> DATA FOR PROCESSING:
=== Section Start ===

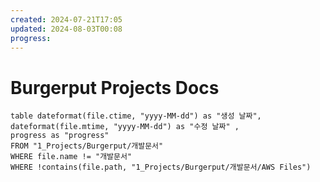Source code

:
 ```yaml
---
created: 2024-07-21T17:05
updated: 2024-08-03T00:08
progress: 
---
```

#  Burgerput Projects Docs

```dataview 
table dateformat(file.ctime, "yyyy-MM-dd") as "생성 날짜", dateformat(file.mtime, "yyyy-MM-dd") as "수정 날짜" ,
progress as "progress"
FROM "1_Projects/Burgerput/개발문서"
WHERE file.name != "개발문서"
WHERE !contains(file.path, "1_Projects/Burgerput/개발문서/AWS Files")
```



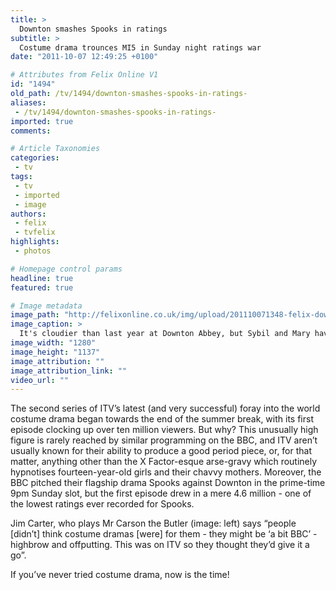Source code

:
 ```yaml
---
title: >
  Downton smashes Spooks in ratings
subtitle: >
  Costume drama trounces MI5 in Sunday night ratings war
date: "2011-10-07 12:49:25 +0100"

# Attributes from Felix Online V1
id: "1494"
old_path: /tv/1494/downton-smashes-spooks-in-ratings-
aliases:
 - /tv/1494/downton-smashes-spooks-in-ratings-
imported: true
comments:

# Article Taxonomies
categories:
 - tv
tags:
 - tv
 - imported
 - image
authors:
 - felix
 - tvfelix
highlights:
 - photos

# Homepage control params
headline: true
featured: true

# Image metadata
image_path: "http://felixonline.co.uk/img/upload/201110071348-felix-downton_abbey_season_2.jpg"
image_caption: >
  It's cloudier than last year at Downton Abbey, but Sybil and Mary have become more bang tidy
image_width: "1280"
image_height: "1137"
image_attribution: ""
image_attribution_link: ""
video_url: ""
---
```


The second series of ITV’s latest (and very successful) foray into the world costume drama began towards the end of the summer break, with its first episode clocking up over ten million viewers. But why? This unusually high figure is rarely reached by similar programming on the BBC, and ITV aren’t usually known for their ability to produce a good period piece, or, for that matter, anything other than the X Factor-esque arse-gravy which routinely hypnotises fourteen-year-old girls and their chavvy mothers. Moreover, the BBC pitched their flagship drama Spooks against Downton in the prime-time 9pm Sunday slot, but the first episode drew in a mere 4.6 million - one of the lowest ratings ever recorded for Spooks.

Jim Carter, who plays Mr Carson the Butler (image: left) says “people [didn’t] think costume dramas [were] for them - they might be ‘a bit BBC’ - highbrow and offputting. This was on ITV so they thought they’d give it a go”.

If you’ve never tried costume drama, now is the time!
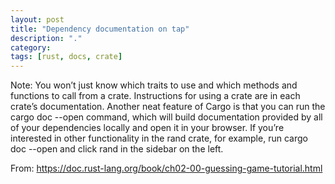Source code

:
 ```yaml
---
layout: post
title: "Dependency documentation on tap"
description: "."
category:
tags: [rust, docs, crate]
---
```


Note: You won’t just know which traits to use and which methods and functions to call from a crate. Instructions for using a crate are in each crate’s documentation. Another neat feature of Cargo is that you can run the cargo doc --open command, which will build documentation provided by all of your dependencies locally and open it in your browser. If you’re interested in other functionality in the rand crate, for example, run cargo doc --open and click rand in the sidebar on the left.

From: https://doc.rust-lang.org/book/ch02-00-guessing-game-tutorial.html
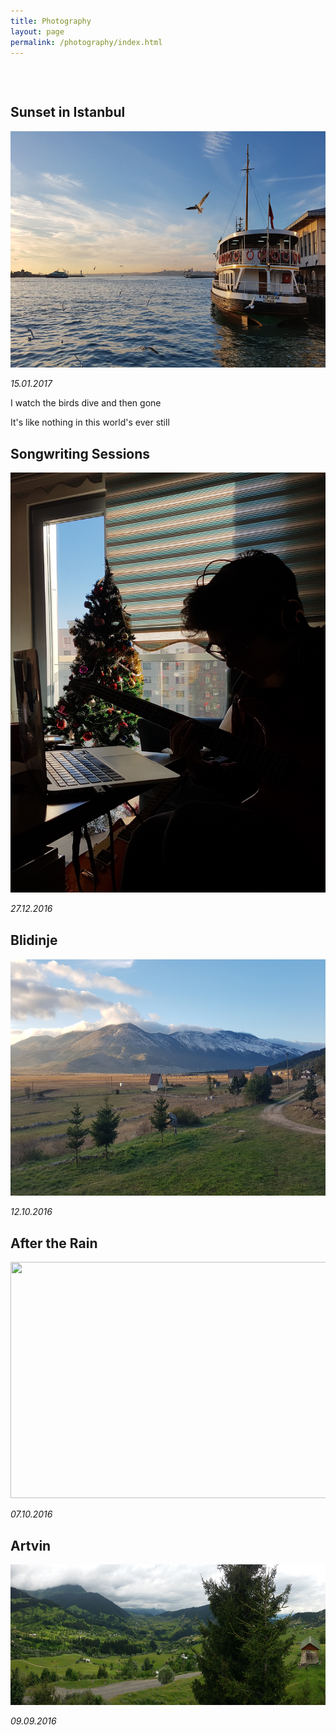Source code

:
 ```yaml
---
title: Photography
layout: page
permalink: /photography/index.html
---
```


<head>

<h2 style="margin-top: 75px"> Sunset in Istanbul </h2>
<img src="/assets/sunset_istanbul.jpg" style="width:672px;height:378px;">
<p> <i>15.01.2017</i> </p>
<p> I watch the birds dive and then gone </p>
<p style="margin-top: 0px"> It's like nothing in this world's ever still </p>

<h2 style="margin-top: 30px"> Songwriting Sessions </h2>
<img src="/assets/music.jpg" style="width:504px;height:672px">
<p> <i>27.12.2016</i> </p>

<h2 style="margin-top: 30px"> Blidinje </h2>
<img src="/assets/blidinje.jpg" style="width:672px;height:378px;">
<p> <i>12.10.2016</i> </p>

<h2 style="margin-top: 30px"> After the Rain </h2>
<img src="/assets/rainy_park.jpg" style="width:672px;height:378px;">
<p> <i>07.10.2016</i> </p>

<h2 style="margin-top: 30px"> Artvin </h2>
<img src="/assets/artvin.jpg" style="width:651px;height:225px;">
<p> <i>09.09.2016</i> </p>

</head>
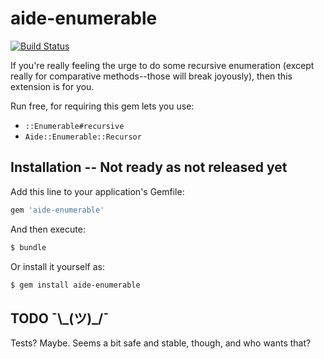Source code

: # aide-enumerable
[![Build Status](https://travis-ci.org/aide-rb/aide-enumerable.svg?branch=master)](https://travis-ci.org/aide-rb/aide-enumerable)

If you're really feeling the urge to do some recursive enumeration (except really for comparative methods--those will break joyously), then this extension is for you.

Run free, for requiring this gem lets you use:
- `::Enumerable#recursive`
- `Aide::Enumerable::Recursor`

## Installation -- Not ready as not released yet

Add this line to your application's Gemfile:

```ruby
gem 'aide-enumerable'
```

And then execute:

```bash
$ bundle
```

Or install it yourself as:

```bash
$ gem install aide-enumerable
```

## TODO ¯\\\_(ツ)\_/¯
Tests? Maybe. Seems a bit safe and stable, though, and who wants that?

=== Section End ===

> YOUR ASSIGNMENT:
All lines from the listing above that include "개발문서" should be shown.

> TASK ANSWER:
FROM "1_Projects/Burgerput/개발문서"
WHERE file.name != "개발문서"
WHERE !contains(file.path, "1_Projects/Burgerput/개발문서/AWS Files")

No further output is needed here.